With Sandra as a media sherpa, Brian turned himself into an avatar for the cause. He did national TV, used Twitter vociferously and, after sitting for another magazine profile while he and I were talking for this piece, suggested as a fall back that we simply write a book. When he told me, more recently, that he had sat down for yet another magazine profile, his consolation prize was only slightly different. “If we don’t do the piece,” he wrote, “I got 2 book offers today.” In December 2019 he showed up in Times Square, as I AM ALS took over two massive billboards there that flashed signs like “ALS IS OVER If you want it” and “F*CK YOU ALS.” The billboard takeover was accompanied by an over-the-top Jerry Bruckheimer-like video promoting their promotion. In May 2020, Brian texted me that his organization had also gotten $350,000 to make a documentary, which is now 90 percent done.
It wasn’t just press for the sake of it. Sandra wanted to change the very perception of a classic ALS story from tragic into hopeful. “No one is going to engage and help us if you shut them down with a depressing story line,” she explained.
As his public persona grew, so too did the expectations and demands around him. At one meeting, Rep. Eric Swalwell (D-Calif.) — whom Brian had gotten to know through mutual friends — called him the “face of ALS.” Brian reacted nonchalantly to the compliment. But after Swalwell left the room, he showed some discomfort. The campaign wasn’t his alone. And while he desperately wanted to change how the government fought diseases like the one had, it was coming at a personal cost.
“You know you’ve been given this honor to be in this room but then you have a moment that I would rather be anywhere but here,” he told me.

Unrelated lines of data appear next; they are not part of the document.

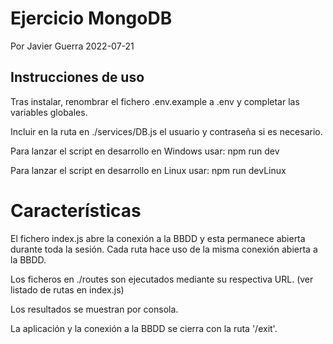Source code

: # Ejercicio MongoDB

Por Javier Guerra
2022-07-21

## Instrucciones de uso

Tras instalar, renombrar el fichero .env.example a .env y completar las
variables globales.

Incluir en la ruta en ./services/DB.js el usuario y contraseña si es necesario.

Para lanzar el script en desarrollo en Windows usar: npm run dev

Para lanzar el script en desarrollo en Linux usar: npm run devLinux

# Características

El fichero index.js abre la conexión a la BBDD y esta permanece abierta durante
toda la sesión. Cada ruta hace uso de la misma conexión abierta a la BBDD.

Los ficheros en ./routes son ejecutados mediante su respectiva URL.
(ver listado de rutas en index.js)

Los resultados se muestran por consola.

La aplicación y la conexión a la BBDD se cierra con la ruta '/exit'.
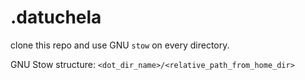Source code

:# .datuchela

clone this repo and use GNU `stow` on every directory.

GNU Stow structure: `<dot_dir_name>/<relative_path_from_home_dir>`
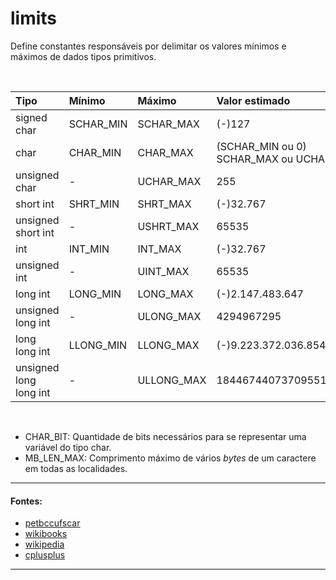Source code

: # limits
Define constantes responsáveis por delimitar os valores mínimos e máximos de dados tipos primitivos.

<br>

| Tipo                   | Mínimo     | Máximo      | Valor **estimado**   |
| :--                    | :--        | :--         | :--                  |
| signed char            | SCHAR\_MIN | SCHAR\_MAX  | (-)127               |
| char                   | CHAR\_MIN  | CHAR\_MAX   | (SCHAR\_MIN ou 0)  SCHAR\_MAX ou UCHAR\_MAX |
| unsigned char          | -          | UCHAR\_MAX  | 255                  |
| short int              | SHRT\_MIN  | SHRT\_MAX   | (-)32.767            |
| unsigned short int     | -          | USHRT\_MAX  | 65535                |
| int                    | INT\_MIN   | INT\_MAX    | (-)32.767            |
| unsigned int           | -          | UINT\_MAX   | 65535                |
| long int               | LONG\_MIN  | LONG\_MAX   | (-)2.147.483.647     |
| unsigned long int      | -          | ULONG\_MAX  | 4294967295           |
| long long int          | LLONG\_MIN | LLONG\_MAX  | (-)9.223.372.036.854.775.807 |
| unsigned long long int | -          | ULLONG\_MAX | 18446744073709551615 |

<br>

* CHAR\_BIT: Quantidade de bits necessários para se representar uma variável do tipo char.  
* MB\_LEN\_MAX: Comprimento máximo de vários *bytes* de um caractere em todas as localidades.  

<hr>

#### Fontes:
* [petbccufscar](https://petbcc.ufscar.br/limits/)
* [wikibooks](https://en.wikibooks.org/wiki/c_programming/limits.h)
* [wikipedia](https://en.wikipedia.org/wiki/c_data_types#limits.h)
* [cplusplus](https://cplusplus.com/reference/climits/)

<hr>

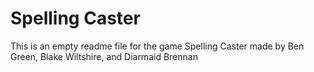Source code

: # Spelling Caster #

This is an empty readme file for the game Spelling Caster made by Ben Green, Blake Wiltshire, and Diarmaid Brennan
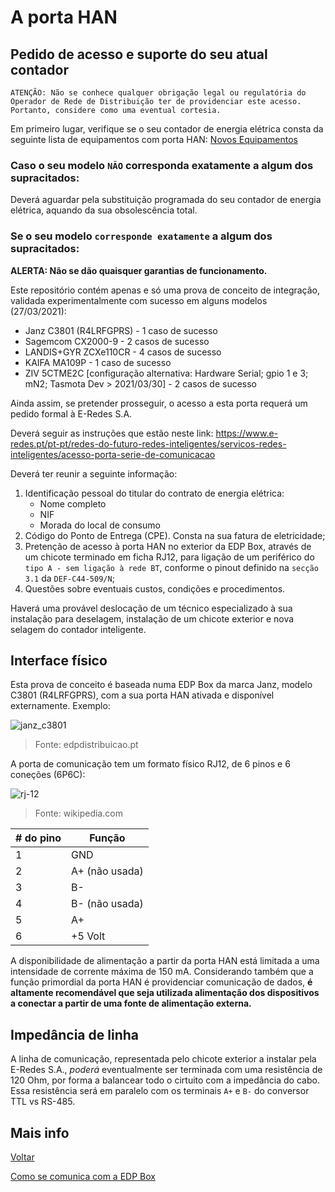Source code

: # A porta HAN

## Pedido de acesso e suporte do seu atual contador

`ATENÇÃO: Não se conhece qualquer obrigação legal ou regulatória do Operador de Rede de Distribuição ter de providenciar este acesso. Portanto, considere como uma eventual cortesia.`

Em primeiro lugar, verifique se o seu contador de energia elétrica consta da seguinte lista de equipamentos com porta HAN: [Novos Equipamentos](https://www.edpdistribuicao.pt/sites/edd/files/2019-04/Novos_Equipamentos.pdf)

### Caso o seu modelo `NÃO` corresponda exatamente a algum dos supracitados:

Deverá aguardar pela substituição programada do seu contador de energia elétrica, aquando da sua obsolescência total.

### Se o seu modelo `corresponde exatamente` a algum dos supracitados:

**ALERTA: Não se dão quaisquer garantias de funcionamento.**

Este repositório contém apenas e só uma prova de conceito de integração, validada experimentalmente com sucesso em alguns modelos (27/03/2021):

* Janz C3801 (R4LRFGPRS) - 1 caso de sucesso
* Sagemcom CX2000-9 - 2 casos de sucesso
* LANDIS+GYR ZCXe110CR - 4 casos de sucesso
* KAIFA MA109P - 1 caso de sucesso
* ZIV 5CTME2C [configuração alternativa: Hardware Serial; gpio 1 e 3; mN2; Tasmota Dev > 2021/03/30] - 2 casos de sucesso

Ainda assim, se pretender prosseguir, o acesso a esta porta requerá um pedido formal à E-Redes S.A.

Deverá seguir as instruções que estão neste link: <https://www.e-redes.pt/pt-pt/redes-do-futuro-redes-inteligentes/servicos-redes-inteligentes/acesso-porta-serie-de-comunicacao>

Deverá ter reunir a seguinte informação:

1. Identificação pessoal do titular do contrato de energia elétrica:
   * Nome completo
   * NIF
   * Morada do local de consumo
2. Código do Ponto de Entrega (CPE). Consta na sua fatura de eletricidade;
3. Pretenção de acesso à porta HAN no exterior da EDP Box, através de um chicote terminado em ficha RJ12, para ligação de um periférico do `tipo A - sem ligação à rede BT`, conforme o pinout definido na `secção 3.1` da `DEF-C44-509/N`;
4. Questões sobre eventuais custos, condições e procedimentos.

Haverá uma provável deslocação de um técnico especializado à sua instalação para deselagem, instalação de um chicote exterior e nova selagem do contador inteligente.

## Interface físico

Esta prova de conceito é baseada numa EDP Box da marca Janz, modelo C3801 (R4LRFGPRS), com a sua porta HAN ativada e disponível externamente. Exemplo:

![janz_c3801](./img/janz_c3801.png)
> Fonte: edpdistribuicao.pt

A porta de comunicação tem um formato físico RJ12, de 6 pinos e 6 coneções (6P6C):

![rj-12](https://upload.wikimedia.org/wikipedia/commons/3/3c/Rj25_connector.jpg)
> Fonte: wikipedia.com

| # do pino | Função |
|----------|----------|
| 1| GND |
| 2| A+ (não usada) |
| 3| B- |
| 4| B- (não usada) |
| 5| A+ |
| 6| +5 Volt |

A disponibilidade de alimentação a partir da porta HAN está limitada a uma intensidade de corrente máxima de 150 mA. Considerando também que a função primordial da porta HAN é providenciar comunicação de dados, **é altamente recomendável que seja utilizada alimentação dos dispositivos a conectar a partir de uma fonte de alimentação externa.**

## Impedância de linha

A linha de comunicação, representada pelo chicote exterior a instalar pela E-Redes S.A., *poderá* eventualmente ser terminada com uma resistência de 120 Ohm, por forma a balancear todo o cirtuito com a impedância do cabo. Essa resistência será em paralelo com os terminais `A+` e `B-` do conversor TTL vs RS-485.

## Mais info

[Voltar](../README.md)

[Como se comunica com a EDP Box](./COMUNICACAO.md)
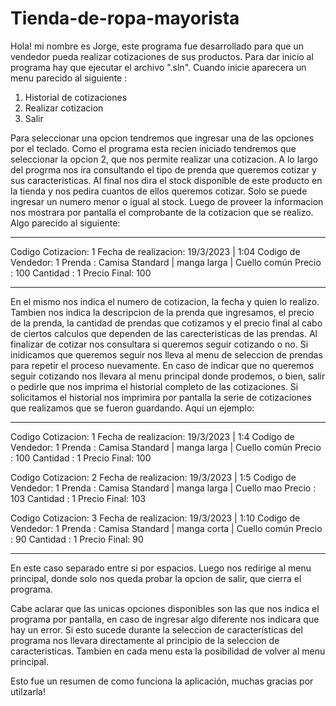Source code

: # Tienda-de-ropa-mayorista

Hola! mi nombre es Jorge, este programa fue desarrollado para  que un vendedor pueda realizar cotizaciones de sus productos.
Para dar inicio al programa hay que ejecutar el archivo ".sln". 
Cuando inicie aparecera un menu parecido al siguiente : 

1) Historial de cotizaciones
2) Realizar cotizacion
3) Salir

Para seleccionar una opcion tendremos que ingresar una de las opciones por el teclado.
Como el programa esta recien iniciado tendremos que seleccionar la opcion 2, que nos permite realizar una cotizacion.
A lo largo del progrma nos ira consultando el tipo de prenda que queremos cotizar y sus caracteristicas. 
Al final nos dira el stock disponible de este producto en la tienda y nos pedira cuantos de ellos queremos cotizar. Solo se puede ingresar un numero menor
o igual al stock. 
Luego de proveer la informacion nos mostrara por pantalla el comprobante de la cotizacion que se realizo. Algo parecido al siguiente: 
_________________________________________________________
Codigo Cotizacion: 1
Fecha de realizacion: 19/3/2023 | 1:04
Codigo de Vendedor: 1
Prenda : Camisa Standard |  manga larga | Cuello común
Precio : 100
Cantidad : 1
Precio Final: 100
_________________________________________________________

En el mismo nos indica el numero de cotizacion, la fecha y quien lo realizo. Tambien nos indica la descripcion de la prenda que ingresamos,
el precio de la prenda, la cantidad de prendas que cotizamos y el precio final al cabo de ciertos calculos que dependen de las carecteristicas de las prendas.
Al finalizar de cotizar nos consultara si queremos seguir cotizando o no. Si inidicamos que queremos seguir nos lleva al menu de seleccion de prendas para 
repetir el proceso nuevamente. En caso de indicar que no queremos seguir cotizando nos llevara al menu principal donde prodemos, o bien, salir o pedirle que nos 
imprima el historial completo de las cotizaciones.
Si solicitamos el historial nos imprimira por pantalla la serie de cotizaciones que realizamos que se fueron guardando. Aqui un ejemplo:

_____________________________________________________________________
Codigo Cotizacion: 1
Fecha de realizacion: 19/3/2023 | 1:4
Codigo de Vendedor: 1
Prenda : Camisa Standard |  manga larga | Cuello común
Precio : 100
Cantidad : 1
Precio Final: 100

Codigo Cotizacion: 2
Fecha de realizacion: 19/3/2023 | 1:5
Codigo de Vendedor: 1
Prenda : Camisa Standard |  manga larga | Cuello mao
Precio : 103
Cantidad : 1
Precio Final: 103

Codigo Cotizacion: 3
Fecha de realizacion: 19/3/2023 | 1:10
Codigo de Vendedor: 1
Prenda : Camisa Standard |  manga corta | Cuello común
Precio : 90
Cantidad : 1
Precio Final: 90
_____________________________________________________________________

En este caso separado entre si por espacios. 
Luego nos redirige al menu principal, donde solo nos queda probar la opcion de salir, que cierra el programa.

Cabe aclarar que las unicas opciones disponibles son las que nos indica el programa por pantalla, en caso de ingresar algo diferente nos indicara que hay un error.
Si esto sucede durante la seleccion de características del programa nos llevara directamente al principio de la seleccion de caracteristicas.
Tambien en cada menu esta la posibilidad de volver al menu principal.

Esto fue un resumen de como funciona la aplicación, muchas gracias por utilzarla! 
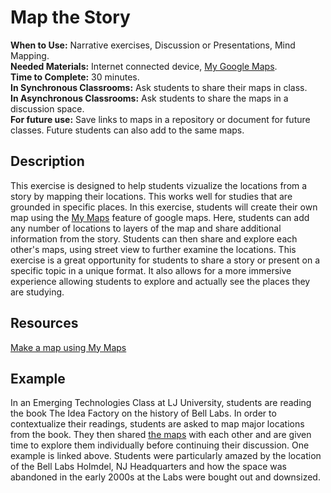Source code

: # Map the Story

**When to Use:** Narrative exercises, Discussion or Presentations, Mind Mapping.  
**Needed Materials:** Internet connected device, [My Google Maps](https://www.google.com/maps/d/u/0/).   
**Time to Complete:** 30 minutes.     
**In Synchronous Classrooms:** Ask students to share their maps in class.  
**In Asynchronous Classrooms:** Ask students to share the maps in a discussion space.   
**For future use:** Save links to maps in a repository or document for future classes. Future students can also add to the same maps.

## Description 
This exercise is designed to help students vizualize the locations from a story by mapping their locations. This works well for studies that are grounded in specific places. In this exercise, students will create their own map using the [My Maps](https://www.google.com/maps/d/u/0/) feature of google maps. Here, students can add any number of locations to layers of the map and share additional information from the story. Students can then share and explore each other's maps, using street view to further examine the locations. This exercise is a great opportunity for students to share a story or present on a specific topic in a unique format. It also allows for a more immersive experience allowing students to explore and actually see the places they are studying. 

## Resources 

[Make a map using My Maps](https://support.google.com/mymaps/answer/3024454?co=GENIE.Platform%3DDesktop&hl=en)

## Example 

In an Emerging Technologies Class at LJ University, students are reading the book The Idea Factory on the history of Bell Labs. In order to contextualize their readings, students are asked to map major locations from the book. They then shared [the maps](https://www.google.com/maps/d/u/0/edit?hl=en&mid=1iSZilC8Ie4odaGKK8HzklEkumq9YqXqb&ll=40.36536968188619%2C-74.1671512&z=18) with each other and are given time to explore them individually before continuing their discussion. One example is linked above. Students were particularly amazed by the location of the Bell Labs Holmdel, NJ Headquarters and how the space was abandoned in the early 2000s at the Labs were bought out and downsized.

Brian’s body was deteriorating. He was using a cane and would soon switch to a wheelchair. As the legislative process kept moving — with more co-sponsors signing on to the bill and negotiations over the contours of the expanded access program progressing — he began losing his ability to speak. Sandra stepped into the breach. On July 29, 2021, she delivered his testimony for him at a hearing before the House Energy and Commerce Health Subcommittee. She called it, “our closing argument for our lives.”